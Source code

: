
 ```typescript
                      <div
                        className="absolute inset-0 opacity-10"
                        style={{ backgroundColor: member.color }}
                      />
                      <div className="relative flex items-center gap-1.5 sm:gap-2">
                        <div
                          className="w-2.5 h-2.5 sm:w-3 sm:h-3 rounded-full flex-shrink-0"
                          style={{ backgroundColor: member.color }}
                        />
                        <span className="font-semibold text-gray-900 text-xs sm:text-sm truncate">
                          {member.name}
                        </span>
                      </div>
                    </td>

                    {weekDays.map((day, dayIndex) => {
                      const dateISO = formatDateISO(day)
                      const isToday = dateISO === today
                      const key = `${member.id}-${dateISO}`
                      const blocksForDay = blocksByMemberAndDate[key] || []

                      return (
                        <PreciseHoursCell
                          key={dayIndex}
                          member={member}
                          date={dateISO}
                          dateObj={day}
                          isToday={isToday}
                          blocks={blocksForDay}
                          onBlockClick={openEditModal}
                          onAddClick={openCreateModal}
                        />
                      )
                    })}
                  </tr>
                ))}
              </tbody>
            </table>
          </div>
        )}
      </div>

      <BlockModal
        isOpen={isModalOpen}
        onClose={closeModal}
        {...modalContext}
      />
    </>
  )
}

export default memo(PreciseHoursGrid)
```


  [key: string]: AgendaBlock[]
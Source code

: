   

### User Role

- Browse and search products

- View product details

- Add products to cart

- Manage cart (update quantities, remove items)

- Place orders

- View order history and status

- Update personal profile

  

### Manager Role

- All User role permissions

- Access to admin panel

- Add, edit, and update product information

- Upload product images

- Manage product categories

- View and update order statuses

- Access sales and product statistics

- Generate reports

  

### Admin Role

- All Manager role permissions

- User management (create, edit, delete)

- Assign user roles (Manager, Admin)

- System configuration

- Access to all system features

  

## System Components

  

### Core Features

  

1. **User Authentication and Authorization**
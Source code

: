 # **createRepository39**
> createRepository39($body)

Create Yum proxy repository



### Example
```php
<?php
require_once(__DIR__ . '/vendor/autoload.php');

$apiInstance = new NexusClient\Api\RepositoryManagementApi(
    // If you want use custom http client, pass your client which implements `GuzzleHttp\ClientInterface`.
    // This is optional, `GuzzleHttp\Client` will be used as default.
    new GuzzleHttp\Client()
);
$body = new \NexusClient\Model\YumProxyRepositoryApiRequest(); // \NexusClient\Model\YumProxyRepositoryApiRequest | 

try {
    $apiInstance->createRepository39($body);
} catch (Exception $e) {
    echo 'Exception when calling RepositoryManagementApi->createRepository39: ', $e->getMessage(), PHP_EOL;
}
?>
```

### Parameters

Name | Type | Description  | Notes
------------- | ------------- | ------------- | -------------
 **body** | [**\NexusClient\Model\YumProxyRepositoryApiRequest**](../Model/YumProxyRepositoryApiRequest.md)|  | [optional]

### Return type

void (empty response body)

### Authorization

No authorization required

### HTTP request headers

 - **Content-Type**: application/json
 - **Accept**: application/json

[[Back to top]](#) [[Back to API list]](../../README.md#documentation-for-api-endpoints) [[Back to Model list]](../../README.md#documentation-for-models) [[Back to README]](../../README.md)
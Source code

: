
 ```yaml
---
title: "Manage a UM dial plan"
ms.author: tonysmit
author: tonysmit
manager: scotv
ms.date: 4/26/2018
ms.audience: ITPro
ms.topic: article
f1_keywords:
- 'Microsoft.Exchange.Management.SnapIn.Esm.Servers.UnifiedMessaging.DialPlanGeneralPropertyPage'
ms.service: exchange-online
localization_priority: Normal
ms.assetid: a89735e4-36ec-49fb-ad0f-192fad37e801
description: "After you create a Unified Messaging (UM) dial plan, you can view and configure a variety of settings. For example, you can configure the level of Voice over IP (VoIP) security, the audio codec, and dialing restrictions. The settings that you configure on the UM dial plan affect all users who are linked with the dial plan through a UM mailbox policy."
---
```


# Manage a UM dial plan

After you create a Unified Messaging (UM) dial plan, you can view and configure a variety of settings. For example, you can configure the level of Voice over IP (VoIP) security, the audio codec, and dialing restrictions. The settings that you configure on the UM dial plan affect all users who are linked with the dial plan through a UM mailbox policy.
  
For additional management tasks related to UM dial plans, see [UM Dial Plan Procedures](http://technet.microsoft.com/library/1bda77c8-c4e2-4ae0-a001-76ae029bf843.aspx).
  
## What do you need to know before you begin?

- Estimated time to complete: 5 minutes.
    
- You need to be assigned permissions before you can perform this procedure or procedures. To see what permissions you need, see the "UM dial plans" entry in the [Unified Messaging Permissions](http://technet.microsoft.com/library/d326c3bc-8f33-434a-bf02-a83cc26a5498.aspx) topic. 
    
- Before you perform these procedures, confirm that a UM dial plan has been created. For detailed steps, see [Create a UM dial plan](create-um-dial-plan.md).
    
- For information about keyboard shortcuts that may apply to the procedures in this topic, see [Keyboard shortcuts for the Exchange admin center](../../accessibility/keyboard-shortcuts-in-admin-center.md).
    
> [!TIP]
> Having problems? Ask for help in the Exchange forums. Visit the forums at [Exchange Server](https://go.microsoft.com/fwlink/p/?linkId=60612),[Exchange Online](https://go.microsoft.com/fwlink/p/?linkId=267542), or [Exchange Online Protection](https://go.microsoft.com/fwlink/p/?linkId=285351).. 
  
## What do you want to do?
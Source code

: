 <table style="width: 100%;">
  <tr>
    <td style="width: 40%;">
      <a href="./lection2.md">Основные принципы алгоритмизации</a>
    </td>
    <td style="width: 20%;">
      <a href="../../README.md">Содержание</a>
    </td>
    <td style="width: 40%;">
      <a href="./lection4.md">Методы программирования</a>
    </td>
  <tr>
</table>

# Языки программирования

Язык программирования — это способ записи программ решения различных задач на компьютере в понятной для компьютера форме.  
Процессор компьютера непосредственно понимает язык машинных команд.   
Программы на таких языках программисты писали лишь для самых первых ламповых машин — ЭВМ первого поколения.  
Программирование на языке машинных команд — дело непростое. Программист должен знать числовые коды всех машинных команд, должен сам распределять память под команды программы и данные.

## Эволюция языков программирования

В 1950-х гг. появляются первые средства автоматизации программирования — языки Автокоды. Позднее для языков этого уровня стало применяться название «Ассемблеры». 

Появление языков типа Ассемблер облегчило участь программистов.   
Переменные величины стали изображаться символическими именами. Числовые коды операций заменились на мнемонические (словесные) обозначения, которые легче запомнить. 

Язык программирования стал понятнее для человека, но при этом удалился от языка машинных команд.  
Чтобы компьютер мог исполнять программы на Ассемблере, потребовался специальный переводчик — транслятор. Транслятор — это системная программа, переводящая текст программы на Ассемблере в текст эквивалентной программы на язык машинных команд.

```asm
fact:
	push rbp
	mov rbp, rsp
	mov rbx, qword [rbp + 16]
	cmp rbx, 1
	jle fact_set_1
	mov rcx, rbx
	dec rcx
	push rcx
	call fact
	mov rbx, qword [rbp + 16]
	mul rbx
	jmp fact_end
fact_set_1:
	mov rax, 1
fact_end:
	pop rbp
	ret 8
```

————

> [Work task]
Type the entries out again so that they match exactly.

> [Response to the task]
Source code

:
 ```typescript
                      <div
                        className="absolute inset-0 opacity-10"
                        style={{ backgroundColor: member.color }}
                      />
                      <div className="relative flex items-center gap-1.5 sm:gap-2">
                        <div
                          className="w-2.5 h-2.5 sm:w-3 sm:h-3 rounded-full flex-shrink-0"
                          style={{ backgroundColor: member.color }}
                        />
                        <span className="font-semibold text-gray-900 text-xs sm:text-sm truncate">
                          {member.name}
                        </span>
                      </div>
                    </td>

                    {weekDays.map((day, dayIndex) => {
                      const dateISO = formatDateISO(day)
                      const isToday = dateISO === today
                      const key = `${member.id}-${dateISO}`
                      const blocksForDay = blocksByMemberAndDate[key] || []

                      return (
                        <PreciseHoursCell
                          key={dayIndex}
                          member={member}
                          date={dateISO}
                          dateObj={day}
                          isToday={isToday}
                          blocks={blocksForDay}
                          onBlockClick={openEditModal}
                          onAddClick={openCreateModal}
                        />
                      )
                    })}
                  </tr>
                ))}
              </tbody>
            </table>
          </div>
        )}
      </div>

      <BlockModal
        isOpen={isModalOpen}
        onClose={closeModal}
        {...modalContext}
      />
    </>
  )
}

export default memo(PreciseHoursGrid)
```


  [key: string]: AgendaBlock[]
Source code

:   

### User Role

- Browse and search products

- View product details

- Add products to cart

- Manage cart (update quantities, remove items)

- Place orders

- View order history and status

- Update personal profile

  

### Manager Role

- All User role permissions

- Access to admin panel

- Add, edit, and update product information

- Upload product images

- Manage product categories

- View and update order statuses

- Access sales and product statistics

- Generate reports

  

### Admin Role

- All Manager role permissions

- User management (create, edit, delete)

- Assign user roles (Manager, Admin)

- System configuration

- Access to all system features

  

## System Components

  

### Core Features

  

1. **User Authentication and Authorization**
Source code

: # **createRepository39**
> createRepository39($body)

Create Yum proxy repository



### Example
```php
<?php
require_once(__DIR__ . '/vendor/autoload.php');

$apiInstance = new NexusClient\Api\RepositoryManagementApi(
    // If you want use custom http client, pass your client which implements `GuzzleHttp\ClientInterface`.
    // This is optional, `GuzzleHttp\Client` will be used as default.
    new GuzzleHttp\Client()
);
$body = new \NexusClient\Model\YumProxyRepositoryApiRequest(); // \NexusClient\Model\YumProxyRepositoryApiRequest | 

try {
    $apiInstance->createRepository39($body);
} catch (Exception $e) {
    echo 'Exception when calling RepositoryManagementApi->createRepository39: ', $e->getMessage(), PHP_EOL;
}
?>
```

### Parameters

Name | Type | Description  | Notes
------------- | ------------- | ------------- | -------------
 **body** | [**\NexusClient\Model\YumProxyRepositoryApiRequest**](../Model/YumProxyRepositoryApiRequest.md)|  | [optional]

### Return type

void (empty response body)

### Authorization

No authorization required

### HTTP request headers

 - **Content-Type**: application/json
 - **Accept**: application/json

[[Back to top]](#) [[Back to API list]](../../README.md#documentation-for-api-endpoints) [[Back to Model list]](../../README.md#documentation-for-models) [[Back to README]](../../README.md)
Source code

:
 ```yaml
---
title: "Manage a UM dial plan"
ms.author: tonysmit
author: tonysmit
manager: scotv
ms.date: 4/26/2018
ms.audience: ITPro
ms.topic: article
f1_keywords:
- 'Microsoft.Exchange.Management.SnapIn.Esm.Servers.UnifiedMessaging.DialPlanGeneralPropertyPage'
ms.service: exchange-online
localization_priority: Normal
ms.assetid: a89735e4-36ec-49fb-ad0f-192fad37e801
description: "After you create a Unified Messaging (UM) dial plan, you can view and configure a variety of settings. For example, you can configure the level of Voice over IP (VoIP) security, the audio codec, and dialing restrictions. The settings that you configure on the UM dial plan affect all users who are linked with the dial plan through a UM mailbox policy."
---
```


# Manage a UM dial plan

After you create a Unified Messaging (UM) dial plan, you can view and configure a variety of settings. For example, you can configure the level of Voice over IP (VoIP) security, the audio codec, and dialing restrictions. The settings that you configure on the UM dial plan affect all users who are linked with the dial plan through a UM mailbox policy.
  
For additional management tasks related to UM dial plans, see [UM Dial Plan Procedures](http://technet.microsoft.com/library/1bda77c8-c4e2-4ae0-a001-76ae029bf843.aspx).
  
## What do you need to know before you begin?

- Estimated time to complete: 5 minutes.
    
- You need to be assigned permissions before you can perform this procedure or procedures. To see what permissions you need, see the "UM dial plans" entry in the [Unified Messaging Permissions](http://technet.microsoft.com/library/d326c3bc-8f33-434a-bf02-a83cc26a5498.aspx) topic. 
    
- Before you perform these procedures, confirm that a UM dial plan has been created. For detailed steps, see [Create a UM dial plan](create-um-dial-plan.md).
    
- For information about keyboard shortcuts that may apply to the procedures in this topic, see [Keyboard shortcuts for the Exchange admin center](../../accessibility/keyboard-shortcuts-in-admin-center.md).
    
> [!TIP]
> Having problems? Ask for help in the Exchange forums. Visit the forums at [Exchange Server](https://go.microsoft.com/fwlink/p/?linkId=60612),[Exchange Online](https://go.microsoft.com/fwlink/p/?linkId=267542), or [Exchange Online Protection](https://go.microsoft.com/fwlink/p/?linkId=285351).. 
  
## What do you want to do?
Source code

: <table style="width: 100%;">
  <tr>
    <td style="width: 40%;">
      <a href="./lection2.md">Основные принципы алгоритмизации</a>
    </td>
    <td style="width: 20%;">
      <a href="../../README.md">Содержание</a>
    </td>
    <td style="width: 40%;">
      <a href="./lection4.md">Методы программирования</a>
    </td>
  <tr>
</table>

# Языки программирования

Язык программирования — это способ записи программ решения различных задач на компьютере в понятной для компьютера форме.  
Процессор компьютера непосредственно понимает язык машинных команд.   
Программы на таких языках программисты писали лишь для самых первых ламповых машин — ЭВМ первого поколения.  
Программирование на языке машинных команд — дело непростое. Программист должен знать числовые коды всех машинных команд, должен сам распределять память под команды программы и данные.

## Эволюция языков программирования

В 1950-х гг. появляются первые средства автоматизации программирования — языки Автокоды. Позднее для языков этого уровня стало применяться название «Ассемблеры». 

Появление языков типа Ассемблер облегчило участь программистов.   
Переменные величины стали изображаться символическими именами. Числовые коды операций заменились на мнемонические (словесные) обозначения, которые легче запомнить. 

Язык программирования стал понятнее для человека, но при этом удалился от языка машинных команд.  
Чтобы компьютер мог исполнять программы на Ассемблере, потребовался специальный переводчик — транслятор. Транслятор — это системная программа, переводящая текст программы на Ассемблере в текст эквивалентной программы на язык машинных команд.

```asm
fact:
	push rbp
	mov rbp, rsp
	mov rbx, qword [rbp + 16]
	cmp rbx, 1
	jle fact_set_1
	mov rcx, rbx
	dec rcx
	push rcx
	call fact
	mov rbx, qword [rbp + 16]
	mul rbx
	jmp fact_end
fact_set_1:
	mov rax, 1
fact_end:
	pop rbp
	ret 8
```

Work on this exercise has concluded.